The Parliament meets in the Basque capital, Vitoria-Gasteiz, although the first session of the modern assembly, as constituted by the Statute of Autonomy of the Basque Country, was held in Guernica – the symbolic centre of Basque freedoms – on 31 March 1980.

It is composed of seventy-five deputies representing citizens from the three provinces of the Basque autonomous community. Each province (Álava, Gipuzkoa and Biscay) elects the same number of deputies.

URL: https://www.legebiltzarra.eus


### Data source and acquisition
On March 9, 2021, the Basque Parliament Office adopted the decision to share the transcripts of the Basque Parliament (and their translations, when possible) to contribute to the creation of the Basque corpus in the ParlaMint project (Nº 2021/1887).

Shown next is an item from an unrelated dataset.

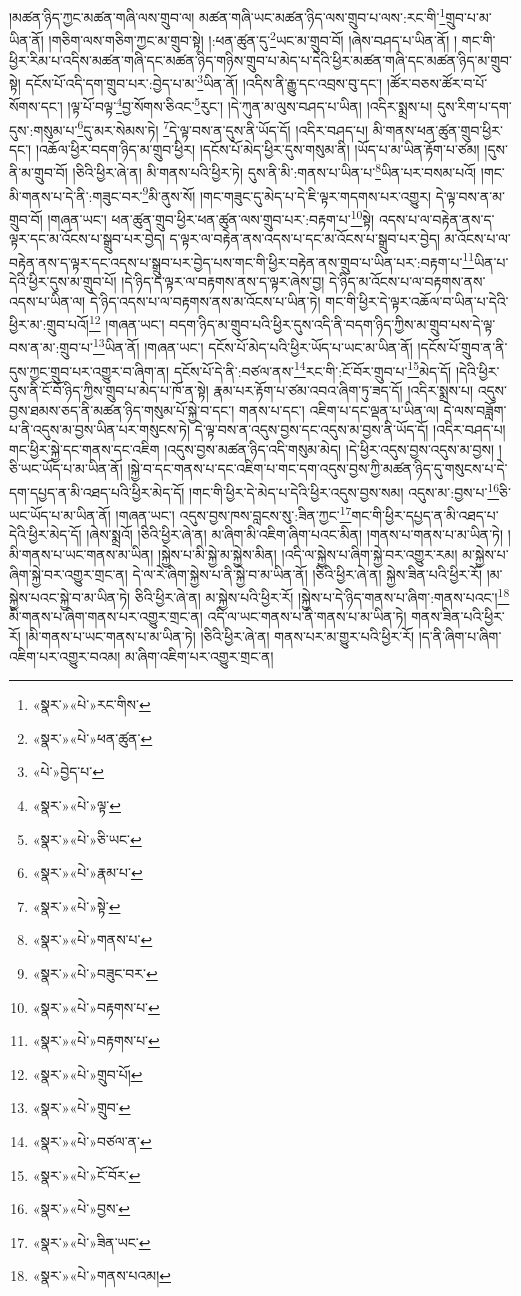 །མཚན་ཉིད་ཀྱང་མཚན་གཞི་ལས་གྲུབ་ལ། མཚན་གཞི་ཡང་མཚན་ཉིད་ལས་གྲུབ་པ་ལས་:རང་གི་\footnote{«སྣར་»«པེ་»རང་གིས་}གྲུབ་པ་མ་ཡིན་ནོ། །གཅིག་ལས་གཅིག་ཀྱང་མ་གྲུབ་སྟེ། །:ཕན་ཚུན་དུ་\footnote{«སྣར་»«པེ་»ཕན་ཚུན་}ཡང་མ་གྲུབ་བོ། །ཞེས་བཤད་པ་ཡིན་ནོ། །
གང་གི་ཕྱིར་རིམ་པ་འདིས་མཚན་གཞི་དང་མཚན་ཉིད་གཉིས་གྲུབ་པ་མེད་པ་དེའི་ཕྱིར་མཚན་གཞི་དང་མཚན་ཉིད་མ་གྲུབ་སྟེ། དངོས་པོ་འདི་དག་གྲུབ་པར་:བྱེད་པ་མ་\footnote{«པེ་»བྱེད་པ་}ཡིན་ནོ། །འདིས་ནི་རྒྱུ་དང་འབྲས་བུ་དང་། །ཚོར་བཅས་ཚོར་བ་པོ་སོགས་དང་། །ལྟ་པོ་བལྟ་\footnote{«སྣར་»«པེ་»ལྟ་}བྱ་སོགས་ཅིའང་\footnote{«སྣར་»«པེ་»ཅི་ཡང་}རུང་། །དེ་ཀུན་མ་ལུས་བཤད་པ་ཡིན། །འདིར་སྨྲས་པ། དུས་རིག་པ་དག་དུས་:གསུམ་པ་\footnote{«སྣར་»«པེ་»རྣམ་པ་}དུ་མར་སེམས་ཏེ། \footnote{«སྣར་»«པེ་»སྟེ་}དེ་ལྟ་བས་ན་དུས་ནི་ཡོད་དོ། །འདིར་བཤད་པ། མི་གནས་ཕན་ཚུན་གྲུབ་ཕྱིར་དང་། །འཆོལ་ཕྱིར་བདག་ཉིད་མ་གྲུབ་ཕྱིར། །དངོས་པོ་མེད་ཕྱིར་དུས་གསུམ་ནི། །ཡོད་པ་མ་ཡིན་རྟོག་པ་ཙམ། །དུས་ནི་མ་གྲུབ་བོ། །ཅིའི་ཕྱིར་ཞེ་ན། མི་གནས་པའི་ཕྱིར་ཏེ། དུས་ནི་མི་:གནས་པ་ཡིན་པ་\footnote{«སྣར་»«པེ་»གནས་པ་}ཡིན་པར་བསམ་པའོ། །གང་མི་གནས་པ་དེ་ནི་:གཟུང་བར་\footnote{«སྣར་»«པེ་»བཟུང་བར་}མི་ནུས་སོ། །གང་གཟུང་དུ་མེད་པ་དེ་ཇི་ལྟར་གདགས་པར་འགྱུར། དེ་ལྟ་བས་ན་མ་གྲུབ་བོ། །གཞན་ཡང་། ཕན་ཚུན་གྲུབ་ཕྱིར་ཕན་ཚུན་ལས་གྲུབ་པར་:བརྟག་པ་\footnote{«སྣར་»«པེ་»བརྟགས་པ་}སྟེ། འདས་པ་ལ་བརྟེན་ནས་ད་ལྟར་དང་མ་འོངས་པ་སྒྲུབ་པར་བྱེད། ད་ལྟར་ལ་བརྟེན་ནས་འདས་པ་དང་མ་འོངས་པ་སྒྲུབ་པར་བྱེད། མ་འོངས་པ་ལ་བརྟེན་ནས་ད་ལྟར་དང་འདས་པ་སྒྲུབ་པར་བྱེད་པས་གང་གི་ཕྱིར་བརྟེན་ནས་གྲུབ་པ་ཡིན་པར་:བརྟག་པ་\footnote{«སྣར་»«པེ་»བརྟགས་པ་}ཡིན་པ་དེའི་ཕྱིར་དུས་མ་གྲུབ་པོ། །དེ་ཉིད་ད་ལྟར་ལ་བརྟགས་ནས་ད་ལྟར་ཞེས་བྱ། དེ་ཉིད་མ་འོངས་པ་ལ་བརྟགས་ནས་འདས་པ་ཡིན་ལ། དེ་ཉིད་འདས་པ་ལ་བརྟགས་ནས་མ་འོངས་པ་ཡིན་ཏེ། གང་གི་ཕྱིར་དེ་ལྟར་འཆོལ་བ་ཡིན་པ་དེའི་ཕྱིར་མ་:གྲུབ་པའོ།\footnote{«སྣར་»«པེ་»གྲུབ་པོ།} །གཞན་ཡང་། བདག་ཉིད་མ་གྲུབ་པའི་ཕྱིར་དུས་འདི་ནི་བདག་ཉིད་ཀྱིས་མ་གྲུབ་པས་དེ་ལྟ་བས་ན་མ་:གྲུབ་པ་\footnote{«སྣར་»«པེ་»གྲུབ་}ཡིན་ནོ། །གཞན་ཡང་། དངོས་པོ་མེད་པའི་ཕྱིར་ཡོད་པ་ཡང་མ་ཡིན་ནོ། །དངོས་པོ་གྲུབ་ན་ནི་དུས་ཀྱང་གྲུབ་པར་འགྱུར་བ་ཞིག་ན། དངོས་པོ་དེ་ནི་:བཙལ་ནས་\footnote{«སྣར་»«པེ་»བཙལ་ན་}རང་གི་:ངོ་བོར་གྲུབ་པ་\footnote{«སྣར་»«པེ་»ངོ་བོར་}མེད་དོ། །དེའི་ཕྱིར་དུས་ནི་ངོ་བོ་ཉིད་ཀྱིས་གྲུབ་པ་མེད་པ་ཁོ་ན་སྟེ། རྣམ་པར་རྟོག་པ་ཙམ་འབའ་ཞིག་ཏུ་ཟད་དོ། །འདིར་སྨྲས་པ། འདུས་བྱས་ཐམས་ཅད་ནི་མཚན་ཉིད་གསུམ་པོ་སྐྱེ་བ་དང་། གནས་པ་དང་། འཇིག་པ་དང་ལྡན་པ་ཡིན་ལ། དེ་ལས་བཟློག་པ་ནི་འདུས་མ་བྱས་ཡིན་པར་གསུངས་ཏེ། དེ་ལྟ་བས་ན་འདུས་བྱས་དང་འདུས་མ་བྱས་ནི་ཡོད་དོ། །འདིར་བཤད་པ། གང་ཕྱིར་སྐྱེ་དང་གནས་དང་འཇིག །འདུས་བྱས་མཚན་ཉིད་འདི་གསུམ་མེད། །དེ་ཕྱིར་འདུས་བྱས་འདུས་མ་བྱས། །ཅི་ཡང་ཡོད་པ་མ་ཡིན་ནོ། །སྐྱེ་བ་དང་གནས་པ་དང་འཇིག་པ་གང་དག་འདུས་བྱས་ཀྱི་མཚན་ཉིད་དུ་གསུངས་པ་དེ་དག་དཔྱད་ན་མི་འཐད་པའི་ཕྱིར་མེད་དོ། །གང་གི་ཕྱིར་དེ་མེད་པ་དེའི་ཕྱིར་འདུས་བྱས་སམ། འདུས་མ་:བྱས་པ་\footnote{«སྣར་»«པེ་»བྱས་}ཅི་ཡང་ཡོད་པ་མ་ཡིན་ནོ། །གཞན་ཡང་། འདུས་བྱས་ཁས་བླངས་སུ་:ཟིན་ཀྱང་\footnote{«སྣར་»«པེ་»ཟིན་ཡང་}གང་གི་ཕྱིར་དཔྱད་ན་མི་འཐད་པ་དེའི་ཕྱིར་མེད་དོ། །ཞེས་སྨྲའོ། །ཅིའི་ཕྱིར་ཞེ་ན། མ་ཞིག་མི་འཇིག་ཞིག་པའང་མིན། །གནས་པ་གནས་པ་མ་ཡིན་ཏེ། །མི་གནས་པ་ཡང་གནས་མ་ཡིན། །སྐྱེས་པ་མི་སྐྱེ་མ་སྐྱེས་མིན། །འདི་ལ་སྐྱེས་པ་ཞིག་སྐྱེ་བར་འགྱུར་རམ། མ་སྐྱེས་པ་ཞིག་སྐྱེ་བར་འགྱུར་གྲང་ན། དེ་ལ་རེ་ཞིག་སྐྱེས་པ་ནི་སྐྱེ་བ་མ་ཡིན་ནོ། །ཅིའི་ཕྱིར་ཞེ་ན། སྐྱེས་ཟིན་པའི་ཕྱིར་རོ། །མ་སྐྱེས་པའང་སྐྱེ་བ་མ་ཡིན་ཏེ། ཅིའི་ཕྱིར་ཞེ་ན། མ་སྐྱེས་པའི་ཕྱིར་རོ། །སྐྱེས་པ་དེ་ཉིད་གནས་པ་ཞིག་:གནས་པའང་།\footnote{«སྣར་»«པེ་»གནས་པའམ།} མི་གནས་པ་ཞིག་གནས་པར་འགྱུར་གྲང་ན། འདི་ལ་ཡང་གནས་པ་ནི་གནས་པ་མ་ཡིན་ཏེ། གནས་ཟིན་པའི་ཕྱིར་རོ། །མི་གནས་པ་ཡང་གནས་པ་མ་ཡིན་ཏེ། །ཅིའི་ཕྱིར་ཞེ་ན། གནས་པར་མ་གྱུར་པའི་ཕྱིར་རོ། །ད་ནི་ཞིག་པ་ཞིག་འཇིག་པར་འགྱུར་བའམ། མ་ཞིག་འཇིག་པར་འགྱུར་གྲང་ན།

Minutes of the Basque Parliament, Term X, XI and XII (2015 - 2022).




### Data encoding process

### Corpus-specific metadata
The conversion consists of several steps to transform and enrich the html source.

- The first step was to transform the DOC to xml.
- The second step was to add a language detection with a Python script.

The main challenges were related to detect all the comments. Some of them, short texts comments are stil in the text.

### Linguistic annotation

### Structure
Part-of-Speech (PoS) analysis of Basque and Spanish sentences was conducted using 'udpipe2.pl' from the following service: http://lindat.mff.cuni.cz/services/udpipe.

### Linguistic annotation
A training process for a multilingual language model, xlm-roberta-large, involving fine-tuning it specifically for Basque and Spanish Named Entity Recognition and Classification (NERC) tasks, was conducted utilizing the following entity tags: PER (Person), LOC (Location), ORG (Organization), and MISC (Miscellaneous).